§ **WHAT IS EXPECTED**
From the records below, pull each line that has "product".

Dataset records
§
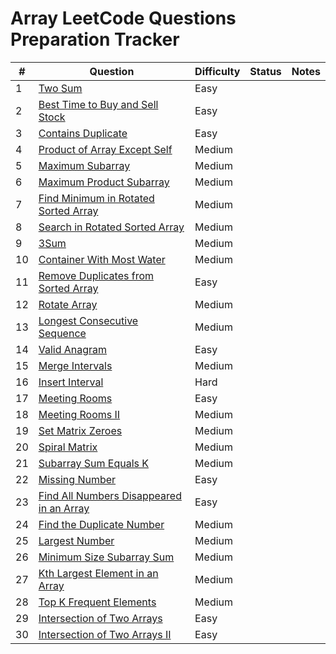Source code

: # Array LeetCode Questions Preparation Tracker

| #  | Question                                                                                                | Difficulty | Status   | Notes                                  |
|----|---------------------------------------------------------------------------------------------------------|------------|----------|----------------------------------------|
| 1  | [Two Sum](https://leetcode.com/problems/two-sum/)                                                       | Easy       |          |                                        |
| 2  | [Best Time to Buy and Sell Stock](https://leetcode.com/problems/best-time-to-buy-and-sell-stock/)       | Easy       |          |                                        |
| 3  | [Contains Duplicate](https://leetcode.com/problems/contains-duplicate/)                                 | Easy       |          |                                        |
| 4  | [Product of Array Except Self](https://leetcode.com/problems/product-of-array-except-self/)             | Medium     |          |                                        |
| 5  | [Maximum Subarray](https://leetcode.com/problems/maximum-subarray/)                                     | Medium     |          |                                        |
| 6  | [Maximum Product Subarray](https://leetcode.com/problems/maximum-product-subarray/)                     | Medium     |          |                                        |
| 7  | [Find Minimum in Rotated Sorted Array](https://leetcode.com/problems/find-minimum-in-rotated-sorted-array/) | Medium     |          |                                        |
| 8  | [Search in Rotated Sorted Array](https://leetcode.com/problems/search-in-rotated-sorted-array/)         | Medium     |          |                                        |
| 9  | [3Sum](https://leetcode.com/problems/3sum/)                                                             | Medium     |          |                                        |
| 10 | [Container With Most Water](https://leetcode.com/problems/container-with-most-water/)                   | Medium     |          |                                        |
| 11 | [Remove Duplicates from Sorted Array](https://leetcode.com/problems/remove-duplicates-from-sorted-array/) | Easy       |          |                                        |
| 12 | [Rotate Array](https://leetcode.com/problems/rotate-array/)                                             | Medium     |          |                                        |
| 13 | [Longest Consecutive Sequence](https://leetcode.com/problems/longest-consecutive-sequence/)             | Medium     |          |                                        |
| 14 | [Valid Anagram](https://leetcode.com/problems/valid-anagram/)                                           | Easy       |          |                                        |
| 15 | [Merge Intervals](https://leetcode.com/problems/merge-intervals/)                                       | Medium     |          |                                        |
| 16 | [Insert Interval](https://leetcode.com/problems/insert-interval/)                                       | Hard       |          |                                        |
| 17 | [Meeting Rooms](https://leetcode.com/problems/meeting-rooms/)                                           | Easy       |          |                                        |
| 18 | [Meeting Rooms II](https://leetcode.com/problems/meeting-rooms-ii/)                                     | Medium     |          |                                        |
| 19 | [Set Matrix Zeroes](https://leetcode.com/problems/set-matrix-zeroes/)                                   | Medium     |          |                                        |
| 20 | [Spiral Matrix](https://leetcode.com/problems/spiral-matrix/)                                           | Medium     |          |                                        |
| 21 | [Subarray Sum Equals K](https://leetcode.com/problems/subarray-sum-equals-k/)                           | Medium     |          |                                        |
| 22 | [Missing Number](https://leetcode.com/problems/missing-number/)                                         | Easy       |          |                                        |
| 23 | [Find All Numbers Disappeared in an Array](https://leetcode.com/problems/find-all-numbers-disappeared-in-an-array/) | Easy       |          |                                        |
| 24 | [Find the Duplicate Number](https://leetcode.com/problems/find-the-duplicate-number/)                   | Medium     |          |                                        |
| 25 | [Largest Number](https://leetcode.com/problems/largest-number/)                                         | Medium     |          |                                        |
| 26 | [Minimum Size Subarray Sum](https://leetcode.com/problems/minimum-size-subarray-sum/)                   | Medium     |          |                                        |
| 27 | [Kth Largest Element in an Array](https://leetcode.com/problems/kth-largest-element-in-an-array/)       | Medium     |          |                                        |
| 28 | [Top K Frequent Elements](https://leetcode.com/problems/top-k-frequent-elements/)                       | Medium     |          |                                        |
| 29 | [Intersection of Two Arrays](https://leetcode.com/problems/intersection-of-two-arrays/)                 | Easy       |          |                                        |
| 30 | [Intersection of Two Arrays II](https://leetcode.com/problems/intersection-of-two-arrays-ii/)           | Easy       |          |                                        |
§
§ **RESULT BELOW**
| 4  | [Product of Array Except Self](https://leetcode.com/problems/product-of-array-except-self/)             | Medium     |          |                                        |
| 6  | [Maximum Product Subarray](https://leetcode.com/problems/maximum-product-subarray/)                     | Medium     |          |                                        |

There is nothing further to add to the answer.